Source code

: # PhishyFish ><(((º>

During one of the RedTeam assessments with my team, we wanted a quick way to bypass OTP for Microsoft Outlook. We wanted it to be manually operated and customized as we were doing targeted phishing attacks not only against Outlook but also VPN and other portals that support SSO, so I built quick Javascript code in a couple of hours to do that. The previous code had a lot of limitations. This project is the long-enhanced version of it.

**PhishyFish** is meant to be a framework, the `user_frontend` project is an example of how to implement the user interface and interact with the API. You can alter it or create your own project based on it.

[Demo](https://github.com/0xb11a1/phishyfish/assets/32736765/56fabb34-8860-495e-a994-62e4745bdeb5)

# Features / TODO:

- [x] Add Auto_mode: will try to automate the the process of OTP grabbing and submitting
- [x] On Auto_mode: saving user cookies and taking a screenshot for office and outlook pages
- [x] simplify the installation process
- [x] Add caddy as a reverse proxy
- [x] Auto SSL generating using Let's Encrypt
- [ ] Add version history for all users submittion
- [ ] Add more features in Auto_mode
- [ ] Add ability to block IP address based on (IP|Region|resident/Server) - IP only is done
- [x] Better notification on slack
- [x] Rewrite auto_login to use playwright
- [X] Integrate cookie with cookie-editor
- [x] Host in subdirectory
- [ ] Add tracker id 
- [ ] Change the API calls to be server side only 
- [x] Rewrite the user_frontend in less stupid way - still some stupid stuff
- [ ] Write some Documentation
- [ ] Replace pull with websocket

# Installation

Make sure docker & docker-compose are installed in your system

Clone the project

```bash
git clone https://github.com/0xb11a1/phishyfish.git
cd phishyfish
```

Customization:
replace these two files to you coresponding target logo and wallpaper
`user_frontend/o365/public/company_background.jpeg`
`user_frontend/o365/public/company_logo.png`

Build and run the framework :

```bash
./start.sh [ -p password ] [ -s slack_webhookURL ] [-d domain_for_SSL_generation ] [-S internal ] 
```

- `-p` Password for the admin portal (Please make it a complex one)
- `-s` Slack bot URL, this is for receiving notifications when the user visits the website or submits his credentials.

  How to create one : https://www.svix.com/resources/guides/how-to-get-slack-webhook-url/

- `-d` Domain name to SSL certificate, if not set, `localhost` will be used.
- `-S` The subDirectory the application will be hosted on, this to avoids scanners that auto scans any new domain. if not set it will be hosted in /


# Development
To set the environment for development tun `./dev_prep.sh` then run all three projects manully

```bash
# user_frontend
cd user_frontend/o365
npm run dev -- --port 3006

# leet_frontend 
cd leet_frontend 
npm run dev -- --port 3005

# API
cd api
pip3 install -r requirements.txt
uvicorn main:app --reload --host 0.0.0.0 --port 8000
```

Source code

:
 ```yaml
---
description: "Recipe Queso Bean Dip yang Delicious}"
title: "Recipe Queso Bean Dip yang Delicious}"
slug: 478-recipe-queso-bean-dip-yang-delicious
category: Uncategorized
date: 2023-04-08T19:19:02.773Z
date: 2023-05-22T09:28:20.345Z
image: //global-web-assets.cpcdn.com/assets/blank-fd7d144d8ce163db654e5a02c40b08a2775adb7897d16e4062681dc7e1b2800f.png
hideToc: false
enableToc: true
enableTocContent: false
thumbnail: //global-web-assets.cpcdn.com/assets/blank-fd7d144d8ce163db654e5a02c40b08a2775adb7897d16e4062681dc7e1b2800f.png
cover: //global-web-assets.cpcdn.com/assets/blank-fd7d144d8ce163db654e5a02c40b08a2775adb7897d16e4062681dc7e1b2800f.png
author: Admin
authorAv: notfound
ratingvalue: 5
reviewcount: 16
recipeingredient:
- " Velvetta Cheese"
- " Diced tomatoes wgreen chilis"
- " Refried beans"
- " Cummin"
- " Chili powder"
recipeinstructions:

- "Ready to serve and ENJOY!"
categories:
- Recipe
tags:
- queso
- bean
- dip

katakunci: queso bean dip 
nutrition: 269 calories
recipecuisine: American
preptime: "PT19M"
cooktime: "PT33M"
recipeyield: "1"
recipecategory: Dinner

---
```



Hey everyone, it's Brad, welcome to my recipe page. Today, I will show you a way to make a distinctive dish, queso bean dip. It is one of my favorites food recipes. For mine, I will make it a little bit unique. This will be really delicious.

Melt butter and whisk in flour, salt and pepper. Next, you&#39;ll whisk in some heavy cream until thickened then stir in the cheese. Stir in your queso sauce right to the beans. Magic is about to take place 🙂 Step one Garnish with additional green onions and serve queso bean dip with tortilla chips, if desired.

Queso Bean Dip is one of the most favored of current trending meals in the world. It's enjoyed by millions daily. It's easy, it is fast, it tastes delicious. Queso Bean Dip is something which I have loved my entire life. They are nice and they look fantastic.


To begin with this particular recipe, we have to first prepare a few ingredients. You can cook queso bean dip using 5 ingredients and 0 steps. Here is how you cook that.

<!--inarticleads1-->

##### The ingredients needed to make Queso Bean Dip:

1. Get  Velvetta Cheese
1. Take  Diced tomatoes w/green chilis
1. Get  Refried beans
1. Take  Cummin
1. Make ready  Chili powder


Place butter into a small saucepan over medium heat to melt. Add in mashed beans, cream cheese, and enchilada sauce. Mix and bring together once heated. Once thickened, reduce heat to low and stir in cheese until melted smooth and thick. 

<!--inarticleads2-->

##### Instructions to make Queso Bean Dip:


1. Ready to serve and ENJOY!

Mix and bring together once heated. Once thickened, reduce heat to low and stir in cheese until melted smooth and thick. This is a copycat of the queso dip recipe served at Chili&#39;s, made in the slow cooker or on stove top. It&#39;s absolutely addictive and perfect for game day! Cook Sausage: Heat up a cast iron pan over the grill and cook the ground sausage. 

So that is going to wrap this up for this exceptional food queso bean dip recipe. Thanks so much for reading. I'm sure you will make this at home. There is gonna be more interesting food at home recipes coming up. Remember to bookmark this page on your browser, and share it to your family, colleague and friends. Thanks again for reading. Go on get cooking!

- [Required action]:
The listing above is to be restated word for word.

- [Output for this exercise]:
Source code

: # PhishyFish ><(((º>

During one of the RedTeam assessments with my team, we wanted a quick way to bypass OTP for Microsoft Outlook. We wanted it to be manually operated and customized as we were doing targeted phishing attacks not only against Outlook but also VPN and other portals that support SSO, so I built quick Javascript code in a couple of hours to do that. The previous code had a lot of limitations. This project is the long-enhanced version of it.

**PhishyFish** is meant to be a framework, the `user_frontend` project is an example of how to implement the user interface and interact with the API. You can alter it or create your own project based on it.

[Demo](https://github.com/0xb11a1/phishyfish/assets/32736765/56fabb34-8860-495e-a994-62e4745bdeb5)

# Features / TODO:

- [x] Add Auto_mode: will try to automate the the process of OTP grabbing and submitting
- [x] On Auto_mode: saving user cookies and taking a screenshot for office and outlook pages
- [x] simplify the installation process
- [x] Add caddy as a reverse proxy
- [x] Auto SSL generating using Let's Encrypt
- [ ] Add version history for all users submittion
- [ ] Add more features in Auto_mode
- [ ] Add ability to block IP address based on (IP|Region|resident/Server) - IP only is done
- [x] Better notification on slack
- [x] Rewrite auto_login to use playwright
- [X] Integrate cookie with cookie-editor
- [x] Host in subdirectory
- [ ] Add tracker id 
- [ ] Change the API calls to be server side only 
- [x] Rewrite the user_frontend in less stupid way - still some stupid stuff
- [ ] Write some Documentation
- [ ] Replace pull with websocket

# Installation

Make sure docker & docker-compose are installed in your system

Clone the project

```bash
git clone https://github.com/0xb11a1/phishyfish.git
cd phishyfish
```

Customization:
replace these two files to you coresponding target logo and wallpaper
`user_frontend/o365/public/company_background.jpeg`
`user_frontend/o365/public/company_logo.png`

Build and run the framework :

```bash
./start.sh [ -p password ] [ -s slack_webhookURL ] [-d domain_for_SSL_generation ] [-S internal ] 
```

- `-p` Password for the admin portal (Please make it a complex one)
- `-s` Slack bot URL, this is for receiving notifications when the user visits the website or submits his credentials.

  How to create one : https://www.svix.com/resources/guides/how-to-get-slack-webhook-url/

- `-d` Domain name to SSL certificate, if not set, `localhost` will be used.
- `-S` The subDirectory the application will be hosted on, this to avoids scanners that auto scans any new domain. if not set it will be hosted in /


# Development
To set the environment for development tun `./dev_prep.sh` then run all three projects manully

```bash
# user_frontend
cd user_frontend/o365
npm run dev -- --port 3006

# leet_frontend 
cd leet_frontend 
npm run dev -- --port 3005

# API
cd api
pip3 install -r requirements.txt
uvicorn main:app --reload --host 0.0.0.0 --port 8000
```

Source code

:
 ```yaml
---
description: "Recipe Queso Bean Dip yang Delicious}"
title: "Recipe Queso Bean Dip yang Delicious}"
slug: 478-recipe-queso-bean-dip-yang-delicious
category: Uncategorized
date: 2023-04-08T19:19:02.773Z
date: 2023-05-22T09:28:20.345Z
image: //global-web-assets.cpcdn.com/assets/blank-fd7d144d8ce163db654e5a02c40b08a2775adb7897d16e4062681dc7e1b2800f.png
hideToc: false
enableToc: true
enableTocContent: false
thumbnail: //global-web-assets.cpcdn.com/assets/blank-fd7d144d8ce163db654e5a02c40b08a2775adb7897d16e4062681dc7e1b2800f.png
cover: //global-web-assets.cpcdn.com/assets/blank-fd7d144d8ce163db654e5a02c40b08a2775adb7897d16e4062681dc7e1b2800f.png
author: Admin
authorAv: notfound
ratingvalue: 5
reviewcount: 16
recipeingredient:
- " Velvetta Cheese"
- " Diced tomatoes wgreen chilis"
- " Refried beans"
- " Cummin"
- " Chili powder"
recipeinstructions:

- "Ready to serve and ENJOY!"
categories:
- Recipe
tags:
- queso
- bean
- dip

katakunci: queso bean dip 
nutrition: 269 calories
recipecuisine: American
preptime: "PT19M"
cooktime: "PT33M"
recipeyield: "1"
recipecategory: Dinner

---
```



Hey everyone, it's Brad, welcome to my recipe page. Today, I will show you a way to make a distinctive dish, queso bean dip. It is one of my favorites food recipes. For mine, I will make it a little bit unique. This will be really delicious.

Melt butter and whisk in flour, salt and pepper. Next, you&#39;ll whisk in some heavy cream until thickened then stir in the cheese. Stir in your queso sauce right to the beans. Magic is about to take place 🙂 Step one Garnish with additional green onions and serve queso bean dip with tortilla chips, if desired.

Queso Bean Dip is one of the most favored of current trending meals in the world. It's enjoyed by millions daily. It's easy, it is fast, it tastes delicious. Queso Bean Dip is something which I have loved my entire life. They are nice and they look fantastic.


To begin with this particular recipe, we have to first prepare a few ingredients. You can cook queso bean dip using 5 ingredients and 0 steps. Here is how you cook that.

<!--inarticleads1-->

##### The ingredients needed to make Queso Bean Dip:

1. Get  Velvetta Cheese
1. Take  Diced tomatoes w/green chilis
1. Get  Refried beans
1. Take  Cummin
1. Make ready  Chili powder


Place butter into a small saucepan over medium heat to melt. Add in mashed beans, cream cheese, and enchilada sauce. Mix and bring together once heated. Once thickened, reduce heat to low and stir in cheese until melted smooth and thick. 

<!--inarticleads2-->

##### Instructions to make Queso Bean Dip:


1. Ready to serve and ENJOY!

Mix and bring together once heated. Once thickened, reduce heat to low and stir in cheese until melted smooth and thick. This is a copycat of the queso dip recipe served at Chili&#39;s, made in the slow cooker or on stove top. It&#39;s absolutely addictive and perfect for game day! Cook Sausage: Heat up a cast iron pan over the grill and cook the ground sausage. 

So that is going to wrap this up for this exceptional food queso bean dip recipe. Thanks so much for reading. I'm sure you will make this at home. There is gonna be more interesting food at home recipes coming up. Remember to bookmark this page on your browser, and share it to your family, colleague and friends. Thanks again for reading. Go on get cooking!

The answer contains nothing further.